A Tayside businessman jailed for a £26 million VAT fraud has begun an appeal against his conviction.

Shahid Ramzan was sent to prison for nine years in January 2013 after being found guilty of carousel fraud and money laundering.

The former DJ, marketing consultant, music promoter and nightclub boss nicknamed Shy was convicted following a marathon trial at the High Court in Edinburgh of evading, either alone or with others, VAT payments of £5,611,839 between October 2002 and July 2004 and transferring or hiding criminal property worth £20,610,213.

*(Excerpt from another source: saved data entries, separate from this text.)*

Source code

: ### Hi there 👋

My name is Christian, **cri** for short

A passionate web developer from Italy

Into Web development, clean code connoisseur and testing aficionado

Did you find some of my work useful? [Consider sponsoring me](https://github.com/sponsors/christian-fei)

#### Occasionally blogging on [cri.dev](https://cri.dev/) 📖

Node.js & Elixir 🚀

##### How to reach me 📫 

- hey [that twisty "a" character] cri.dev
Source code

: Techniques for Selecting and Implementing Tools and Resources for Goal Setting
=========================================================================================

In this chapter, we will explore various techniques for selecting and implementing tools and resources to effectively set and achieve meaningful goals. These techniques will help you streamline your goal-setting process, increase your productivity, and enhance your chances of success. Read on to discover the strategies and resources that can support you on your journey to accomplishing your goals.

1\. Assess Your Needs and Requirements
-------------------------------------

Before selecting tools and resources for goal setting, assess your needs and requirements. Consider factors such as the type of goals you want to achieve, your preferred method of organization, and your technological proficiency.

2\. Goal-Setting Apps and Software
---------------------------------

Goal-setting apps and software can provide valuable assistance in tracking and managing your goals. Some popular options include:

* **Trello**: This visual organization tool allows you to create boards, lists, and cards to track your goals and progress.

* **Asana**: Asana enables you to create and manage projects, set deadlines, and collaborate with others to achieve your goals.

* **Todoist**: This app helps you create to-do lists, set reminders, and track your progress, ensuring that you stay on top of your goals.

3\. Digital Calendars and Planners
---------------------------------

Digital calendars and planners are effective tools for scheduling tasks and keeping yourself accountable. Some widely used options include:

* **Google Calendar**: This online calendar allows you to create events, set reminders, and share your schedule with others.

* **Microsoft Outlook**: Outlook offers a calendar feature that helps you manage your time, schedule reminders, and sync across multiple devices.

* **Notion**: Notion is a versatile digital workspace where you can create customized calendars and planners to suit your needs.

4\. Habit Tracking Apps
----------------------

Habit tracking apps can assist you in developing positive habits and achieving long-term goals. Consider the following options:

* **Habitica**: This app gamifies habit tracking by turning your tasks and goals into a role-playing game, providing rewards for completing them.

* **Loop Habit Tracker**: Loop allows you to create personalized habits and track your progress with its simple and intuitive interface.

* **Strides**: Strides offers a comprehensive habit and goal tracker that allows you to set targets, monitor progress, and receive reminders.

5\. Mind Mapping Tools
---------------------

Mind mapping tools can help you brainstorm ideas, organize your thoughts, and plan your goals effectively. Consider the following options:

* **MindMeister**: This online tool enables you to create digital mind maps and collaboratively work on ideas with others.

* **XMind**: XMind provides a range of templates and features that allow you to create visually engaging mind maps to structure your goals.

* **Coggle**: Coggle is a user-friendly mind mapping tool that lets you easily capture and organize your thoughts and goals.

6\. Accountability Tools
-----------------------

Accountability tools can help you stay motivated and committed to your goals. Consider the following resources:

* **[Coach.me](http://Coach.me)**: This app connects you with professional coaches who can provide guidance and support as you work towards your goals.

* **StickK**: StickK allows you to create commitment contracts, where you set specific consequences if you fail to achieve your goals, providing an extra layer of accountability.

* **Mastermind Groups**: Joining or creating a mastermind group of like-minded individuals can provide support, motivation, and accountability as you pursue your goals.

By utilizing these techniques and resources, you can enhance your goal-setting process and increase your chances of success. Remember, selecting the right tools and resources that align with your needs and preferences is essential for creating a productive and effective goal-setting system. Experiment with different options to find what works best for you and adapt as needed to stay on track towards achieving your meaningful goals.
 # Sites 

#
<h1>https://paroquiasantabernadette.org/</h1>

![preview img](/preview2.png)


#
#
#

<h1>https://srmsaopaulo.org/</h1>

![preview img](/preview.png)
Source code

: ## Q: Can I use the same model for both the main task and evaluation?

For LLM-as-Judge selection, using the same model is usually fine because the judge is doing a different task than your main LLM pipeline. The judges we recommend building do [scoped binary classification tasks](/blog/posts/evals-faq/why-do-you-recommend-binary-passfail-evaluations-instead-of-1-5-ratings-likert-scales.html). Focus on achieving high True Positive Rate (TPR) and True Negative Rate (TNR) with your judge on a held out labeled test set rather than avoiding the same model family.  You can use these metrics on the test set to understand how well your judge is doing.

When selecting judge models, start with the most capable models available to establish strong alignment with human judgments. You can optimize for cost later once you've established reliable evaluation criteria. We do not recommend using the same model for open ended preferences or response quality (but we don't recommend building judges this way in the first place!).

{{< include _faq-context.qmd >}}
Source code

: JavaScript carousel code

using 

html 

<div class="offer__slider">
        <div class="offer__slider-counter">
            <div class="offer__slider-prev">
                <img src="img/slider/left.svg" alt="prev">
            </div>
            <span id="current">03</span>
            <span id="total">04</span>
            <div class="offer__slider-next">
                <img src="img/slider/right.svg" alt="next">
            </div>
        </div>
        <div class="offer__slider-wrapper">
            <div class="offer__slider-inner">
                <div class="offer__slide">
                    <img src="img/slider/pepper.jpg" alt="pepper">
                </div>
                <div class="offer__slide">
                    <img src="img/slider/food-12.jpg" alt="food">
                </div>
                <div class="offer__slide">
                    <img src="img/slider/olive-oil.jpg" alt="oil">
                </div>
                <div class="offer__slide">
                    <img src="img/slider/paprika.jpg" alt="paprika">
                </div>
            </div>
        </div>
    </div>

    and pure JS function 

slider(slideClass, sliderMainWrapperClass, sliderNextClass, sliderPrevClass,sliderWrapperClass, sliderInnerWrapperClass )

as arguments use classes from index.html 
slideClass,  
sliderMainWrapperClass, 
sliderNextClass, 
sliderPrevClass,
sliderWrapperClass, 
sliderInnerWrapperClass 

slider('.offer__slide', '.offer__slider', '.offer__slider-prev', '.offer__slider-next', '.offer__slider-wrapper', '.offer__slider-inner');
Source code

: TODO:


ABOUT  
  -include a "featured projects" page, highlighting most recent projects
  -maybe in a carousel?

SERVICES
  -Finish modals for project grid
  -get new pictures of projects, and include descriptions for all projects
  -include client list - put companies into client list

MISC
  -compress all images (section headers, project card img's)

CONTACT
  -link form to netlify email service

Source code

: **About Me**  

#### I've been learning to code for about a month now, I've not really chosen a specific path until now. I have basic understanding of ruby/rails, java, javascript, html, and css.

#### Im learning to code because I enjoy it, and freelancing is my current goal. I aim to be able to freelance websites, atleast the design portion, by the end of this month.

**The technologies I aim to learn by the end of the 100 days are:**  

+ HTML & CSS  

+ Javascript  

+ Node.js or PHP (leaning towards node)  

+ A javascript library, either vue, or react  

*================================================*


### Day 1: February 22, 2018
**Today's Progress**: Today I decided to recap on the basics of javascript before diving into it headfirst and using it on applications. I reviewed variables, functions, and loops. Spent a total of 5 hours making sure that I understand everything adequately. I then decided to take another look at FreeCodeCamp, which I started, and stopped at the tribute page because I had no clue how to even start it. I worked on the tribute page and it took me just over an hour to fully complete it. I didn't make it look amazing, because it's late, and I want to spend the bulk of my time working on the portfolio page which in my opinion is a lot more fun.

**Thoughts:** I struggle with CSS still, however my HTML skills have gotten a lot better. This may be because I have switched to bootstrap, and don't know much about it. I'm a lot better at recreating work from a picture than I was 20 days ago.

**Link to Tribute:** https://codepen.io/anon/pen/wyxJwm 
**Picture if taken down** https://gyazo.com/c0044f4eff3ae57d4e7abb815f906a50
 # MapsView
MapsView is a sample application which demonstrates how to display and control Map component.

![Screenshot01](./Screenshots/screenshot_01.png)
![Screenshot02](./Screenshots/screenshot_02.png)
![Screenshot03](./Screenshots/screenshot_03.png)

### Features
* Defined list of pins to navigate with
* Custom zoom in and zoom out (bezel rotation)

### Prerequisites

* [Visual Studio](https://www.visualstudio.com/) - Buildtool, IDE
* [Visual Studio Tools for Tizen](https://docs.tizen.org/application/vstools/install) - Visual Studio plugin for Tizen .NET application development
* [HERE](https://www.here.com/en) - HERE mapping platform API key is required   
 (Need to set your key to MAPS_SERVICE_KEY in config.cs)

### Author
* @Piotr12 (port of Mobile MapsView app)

During weeks of evidence, the trial heard that Ramzan, formerly of Cortachy Crescent in Broughty Ferry, used international trading as a front to dodge VAT rules.

Prosecutors claimed he used bogus Spanish companies, which were actually controlled from Dundee and Kilmarnock, to move dirty money out of the country.

The schemes involved setting up chains of complicated deals, and the overall loss to the government was estimated at more than £26m of VAT. One witness for the Crown was on the stand for nine days explaining the labyrinth of account details.

The trial was presented with more than 150 large lever-arch files after Ramzan was caught by HMRC’s Operation Slayer.

Ramzan claimed he was an entrepreneur dealing in mobile phones, having started his business from his bedroom with only a phone, fax machine and computer.

He told the court of his bit-part in the Ken Loach film Ae Fond Kiss and claimed that the story, which focused on an Asian DJ’s romance with a Catholic girl, was based on his life.

Upon conviction, Lord Brailsford told the businessman he had carried out “serious crimes of dishonesty”.

Ramzan’s appeal against his conviction and sentence got under way at the court of criminal appeal in Edinburgh and is expected to last for several days.

It is also understood that it is the Crown’s intention to pursue him for more than £6.8m, a process which has been delayed because of the appeal matter.

Confiscation proceedings under the Proceeds of Crime Act were previously postponed to await the appeal outcome.